**Available records**
══════════
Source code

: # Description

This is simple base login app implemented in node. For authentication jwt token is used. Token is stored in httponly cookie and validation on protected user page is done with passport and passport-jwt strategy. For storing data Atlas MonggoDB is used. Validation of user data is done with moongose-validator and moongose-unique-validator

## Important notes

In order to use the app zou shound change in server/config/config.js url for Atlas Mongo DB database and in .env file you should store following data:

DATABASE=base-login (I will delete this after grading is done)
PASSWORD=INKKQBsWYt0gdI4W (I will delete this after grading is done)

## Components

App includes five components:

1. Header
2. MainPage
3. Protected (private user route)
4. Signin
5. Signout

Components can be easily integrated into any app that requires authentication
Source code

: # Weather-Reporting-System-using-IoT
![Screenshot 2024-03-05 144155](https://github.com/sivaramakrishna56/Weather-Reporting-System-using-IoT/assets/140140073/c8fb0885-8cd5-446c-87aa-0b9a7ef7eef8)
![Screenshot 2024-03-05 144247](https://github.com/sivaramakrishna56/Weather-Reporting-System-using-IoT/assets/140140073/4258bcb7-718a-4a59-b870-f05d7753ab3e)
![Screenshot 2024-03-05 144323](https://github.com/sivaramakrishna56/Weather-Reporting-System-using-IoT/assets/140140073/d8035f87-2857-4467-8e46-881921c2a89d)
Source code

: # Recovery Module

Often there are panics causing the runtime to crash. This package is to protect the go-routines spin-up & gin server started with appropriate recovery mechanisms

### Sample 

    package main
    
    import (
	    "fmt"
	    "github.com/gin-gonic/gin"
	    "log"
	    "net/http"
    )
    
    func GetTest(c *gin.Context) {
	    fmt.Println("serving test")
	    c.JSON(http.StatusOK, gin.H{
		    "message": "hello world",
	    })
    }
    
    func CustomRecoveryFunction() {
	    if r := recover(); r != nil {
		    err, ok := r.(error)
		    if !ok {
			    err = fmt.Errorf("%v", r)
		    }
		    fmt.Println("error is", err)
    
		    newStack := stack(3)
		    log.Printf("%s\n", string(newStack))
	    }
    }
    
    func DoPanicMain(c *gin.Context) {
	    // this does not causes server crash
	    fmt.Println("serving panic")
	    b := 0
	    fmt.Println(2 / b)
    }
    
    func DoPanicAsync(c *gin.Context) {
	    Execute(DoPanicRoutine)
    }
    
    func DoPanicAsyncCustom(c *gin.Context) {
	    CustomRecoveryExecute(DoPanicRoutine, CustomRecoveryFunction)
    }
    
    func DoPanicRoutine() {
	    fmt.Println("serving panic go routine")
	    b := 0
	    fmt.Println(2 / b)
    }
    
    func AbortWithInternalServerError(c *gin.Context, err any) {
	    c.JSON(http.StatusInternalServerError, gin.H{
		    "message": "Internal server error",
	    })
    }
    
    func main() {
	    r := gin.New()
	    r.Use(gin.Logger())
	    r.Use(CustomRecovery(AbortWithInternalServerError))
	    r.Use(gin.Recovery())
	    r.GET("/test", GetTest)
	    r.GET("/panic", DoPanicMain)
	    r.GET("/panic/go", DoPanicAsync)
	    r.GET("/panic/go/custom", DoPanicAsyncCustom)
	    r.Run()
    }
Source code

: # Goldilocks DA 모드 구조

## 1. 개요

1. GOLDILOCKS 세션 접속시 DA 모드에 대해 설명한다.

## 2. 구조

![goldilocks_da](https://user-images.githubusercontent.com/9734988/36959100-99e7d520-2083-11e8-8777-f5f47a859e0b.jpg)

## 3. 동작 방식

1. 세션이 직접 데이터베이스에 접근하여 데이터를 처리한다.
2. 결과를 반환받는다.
══════════
**Exercise**
Find "r.Use(CustomRecovery(AbortWithInternalServerError))" in the material above; set down exactly the line holding it and every line after it, through the last, and no others.

**Output for this task**
	    r.Use(CustomRecovery(AbortWithInternalServerError))
	    r.Use(gin.Recovery())
	    r.GET("/test", GetTest)
	    r.GET("/panic", DoPanicMain)
	    r.GET("/panic/go", DoPanicAsync)
	    r.GET("/panic/go/custom", DoPanicAsyncCustom)
	    r.Run()
    }
Source code

: # Goldilocks DA 모드 구조

## 1. 개요

1. GOLDILOCKS 세션 접속시 DA 모드에 대해 설명한다.

## 2. 구조

![goldilocks_da](https://user-images.githubusercontent.com/9734988/36959100-99e7d520-2083-11e8-8777-f5f47a859e0b.jpg)

## 3. 동작 방식

1. 세션이 직접 데이터베이스에 접근하여 데이터를 처리한다.
2. 결과를 반환받는다.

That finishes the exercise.